#### [Records shown]
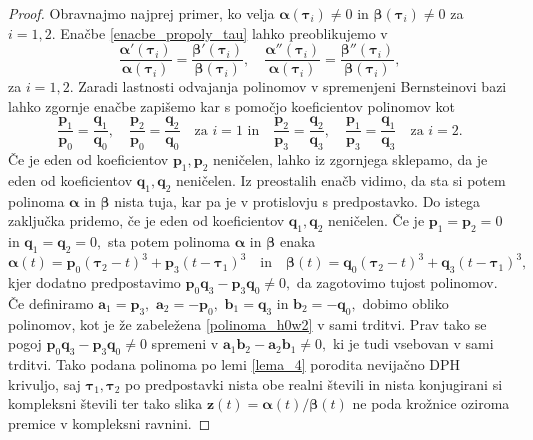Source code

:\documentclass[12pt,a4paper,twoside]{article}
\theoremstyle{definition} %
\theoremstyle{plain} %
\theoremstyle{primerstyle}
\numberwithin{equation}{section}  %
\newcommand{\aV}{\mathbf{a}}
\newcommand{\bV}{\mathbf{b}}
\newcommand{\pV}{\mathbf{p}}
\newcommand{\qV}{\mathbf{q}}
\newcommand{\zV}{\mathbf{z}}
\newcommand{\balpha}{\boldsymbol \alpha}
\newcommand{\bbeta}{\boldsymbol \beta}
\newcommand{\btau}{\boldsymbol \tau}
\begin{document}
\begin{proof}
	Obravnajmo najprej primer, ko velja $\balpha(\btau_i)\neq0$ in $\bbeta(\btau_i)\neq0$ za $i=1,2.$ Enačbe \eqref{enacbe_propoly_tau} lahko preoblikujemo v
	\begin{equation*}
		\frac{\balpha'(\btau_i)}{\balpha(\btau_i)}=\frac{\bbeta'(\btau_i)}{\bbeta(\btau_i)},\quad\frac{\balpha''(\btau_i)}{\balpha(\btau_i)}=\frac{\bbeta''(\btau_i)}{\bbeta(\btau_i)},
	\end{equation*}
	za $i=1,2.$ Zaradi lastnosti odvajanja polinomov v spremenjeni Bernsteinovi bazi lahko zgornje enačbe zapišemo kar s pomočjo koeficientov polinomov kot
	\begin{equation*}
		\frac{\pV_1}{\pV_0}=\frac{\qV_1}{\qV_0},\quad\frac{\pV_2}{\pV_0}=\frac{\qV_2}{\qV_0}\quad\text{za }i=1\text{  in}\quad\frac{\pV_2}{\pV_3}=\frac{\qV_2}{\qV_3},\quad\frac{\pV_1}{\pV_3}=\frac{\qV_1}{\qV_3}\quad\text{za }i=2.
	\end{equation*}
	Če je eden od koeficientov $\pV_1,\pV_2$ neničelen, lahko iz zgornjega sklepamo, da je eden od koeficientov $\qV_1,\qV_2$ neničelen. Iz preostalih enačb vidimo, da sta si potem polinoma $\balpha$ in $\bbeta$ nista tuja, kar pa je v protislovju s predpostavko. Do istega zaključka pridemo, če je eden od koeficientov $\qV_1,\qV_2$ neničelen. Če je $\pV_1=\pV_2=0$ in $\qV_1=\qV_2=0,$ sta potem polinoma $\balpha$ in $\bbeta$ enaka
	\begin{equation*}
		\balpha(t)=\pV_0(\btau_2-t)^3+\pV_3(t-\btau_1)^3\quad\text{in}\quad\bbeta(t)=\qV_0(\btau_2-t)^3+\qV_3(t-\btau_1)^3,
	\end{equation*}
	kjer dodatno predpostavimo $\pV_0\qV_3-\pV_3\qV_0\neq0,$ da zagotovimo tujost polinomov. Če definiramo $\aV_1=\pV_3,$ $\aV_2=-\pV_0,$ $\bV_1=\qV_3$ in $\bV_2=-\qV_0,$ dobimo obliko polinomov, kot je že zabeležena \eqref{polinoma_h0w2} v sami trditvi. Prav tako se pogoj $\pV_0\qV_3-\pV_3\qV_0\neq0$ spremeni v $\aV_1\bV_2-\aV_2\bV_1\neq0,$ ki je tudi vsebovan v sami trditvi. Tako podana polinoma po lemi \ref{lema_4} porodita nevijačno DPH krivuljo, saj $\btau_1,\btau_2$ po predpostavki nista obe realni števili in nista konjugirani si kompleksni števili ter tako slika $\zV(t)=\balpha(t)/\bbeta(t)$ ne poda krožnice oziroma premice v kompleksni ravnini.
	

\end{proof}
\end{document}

#### [What this task involves]
Look through the records for the word "boldsymbol". Every line that has it should be copied.

#### [Task output]
\newcommand{\balpha}{\boldsymbol \alpha}
\newcommand{\bbeta}{\boldsymbol \beta}
\newcommand{\btau}{\boldsymbol \tau}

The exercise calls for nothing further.